▶ [Exercise instructions]: The span to repeat in the listing below runs from the line containing "- 2A\right)\lambda +" to the line containing "квазирегулярности. При этом", inclusive. Repeat it exactly, and only it.

▶ [Records to use]:

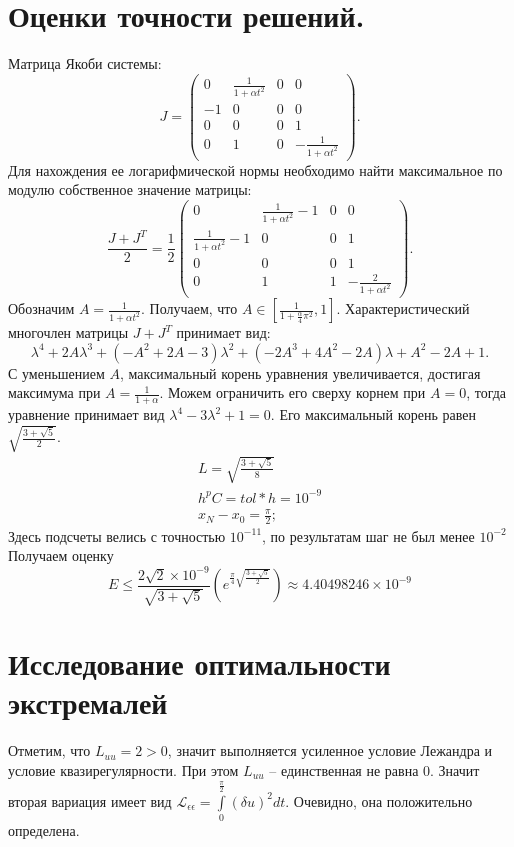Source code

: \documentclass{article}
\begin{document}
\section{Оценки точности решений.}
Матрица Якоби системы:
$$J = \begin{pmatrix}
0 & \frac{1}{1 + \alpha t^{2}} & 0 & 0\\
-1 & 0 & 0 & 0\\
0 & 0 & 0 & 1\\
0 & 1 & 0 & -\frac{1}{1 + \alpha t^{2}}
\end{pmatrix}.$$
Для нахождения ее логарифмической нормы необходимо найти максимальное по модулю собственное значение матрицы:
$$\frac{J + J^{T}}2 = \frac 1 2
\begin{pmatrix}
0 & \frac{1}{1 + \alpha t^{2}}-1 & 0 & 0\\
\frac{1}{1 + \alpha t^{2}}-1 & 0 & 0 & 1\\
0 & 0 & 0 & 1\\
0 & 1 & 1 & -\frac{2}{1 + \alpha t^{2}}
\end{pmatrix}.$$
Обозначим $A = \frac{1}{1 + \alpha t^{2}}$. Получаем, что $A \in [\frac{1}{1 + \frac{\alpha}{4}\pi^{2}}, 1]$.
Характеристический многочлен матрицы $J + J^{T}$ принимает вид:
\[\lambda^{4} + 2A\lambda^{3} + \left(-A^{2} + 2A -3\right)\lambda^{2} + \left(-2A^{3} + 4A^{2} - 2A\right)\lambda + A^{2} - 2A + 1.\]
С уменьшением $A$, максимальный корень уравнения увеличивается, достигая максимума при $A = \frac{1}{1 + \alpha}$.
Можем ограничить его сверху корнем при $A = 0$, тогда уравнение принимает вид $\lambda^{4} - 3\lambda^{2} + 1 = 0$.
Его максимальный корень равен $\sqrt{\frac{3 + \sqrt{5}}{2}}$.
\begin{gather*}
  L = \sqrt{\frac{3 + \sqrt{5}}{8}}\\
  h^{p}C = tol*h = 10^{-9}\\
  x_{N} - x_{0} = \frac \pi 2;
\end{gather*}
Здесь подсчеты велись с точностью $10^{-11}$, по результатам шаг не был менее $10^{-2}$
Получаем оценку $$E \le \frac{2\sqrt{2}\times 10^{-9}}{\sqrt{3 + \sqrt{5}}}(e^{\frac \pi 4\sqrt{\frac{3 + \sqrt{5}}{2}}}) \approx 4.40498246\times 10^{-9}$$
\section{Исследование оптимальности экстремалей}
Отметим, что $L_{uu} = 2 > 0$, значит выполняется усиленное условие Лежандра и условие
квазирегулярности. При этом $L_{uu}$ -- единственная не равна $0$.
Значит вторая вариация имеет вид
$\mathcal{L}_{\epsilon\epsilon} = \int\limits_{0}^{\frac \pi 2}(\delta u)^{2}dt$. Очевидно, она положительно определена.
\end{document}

▶ [Answer to the problem]:
\[\lambda^{4} + 2A\lambda^{3} + \left(-A^{2} + 2A -3\right)\lambda^{2} + \left(-2A^{3} + 4A^{2} - 2A\right)\lambda + A^{2} - 2A + 1.\]
С уменьшением $A$, максимальный корень уравнения увеличивается, достигая максимума при $A = \frac{1}{1 + \alpha}$.
Можем ограничить его сверху корнем при $A = 0$, тогда уравнение принимает вид $\lambda^{4} - 3\lambda^{2} + 1 = 0$.
Его максимальный корень равен $\sqrt{\frac{3 + \sqrt{5}}{2}}$.
\begin{gather*}
  L = \sqrt{\frac{3 + \sqrt{5}}{8}}\\
  h^{p}C = tol*h = 10^{-9}\\
  x_{N} - x_{0} = \frac \pi 2;
\end{gather*}
Здесь подсчеты велись с точностью $10^{-11}$, по результатам шаг не был менее $10^{-2}$
Получаем оценку $$E \le \frac{2\sqrt{2}\times 10^{-9}}{\sqrt{3 + \sqrt{5}}}(e^{\frac \pi 4\sqrt{\frac{3 + \sqrt{5}}{2}}}) \approx 4.40498246\times 10^{-9}$$
\section{Исследование оптимальности экстремалей}
Отметим, что $L_{uu} = 2 > 0$, значит выполняется усиленное условие Лежандра и условие
квазирегулярности. При этом $L_{uu}$ -- единственная не равна $0$.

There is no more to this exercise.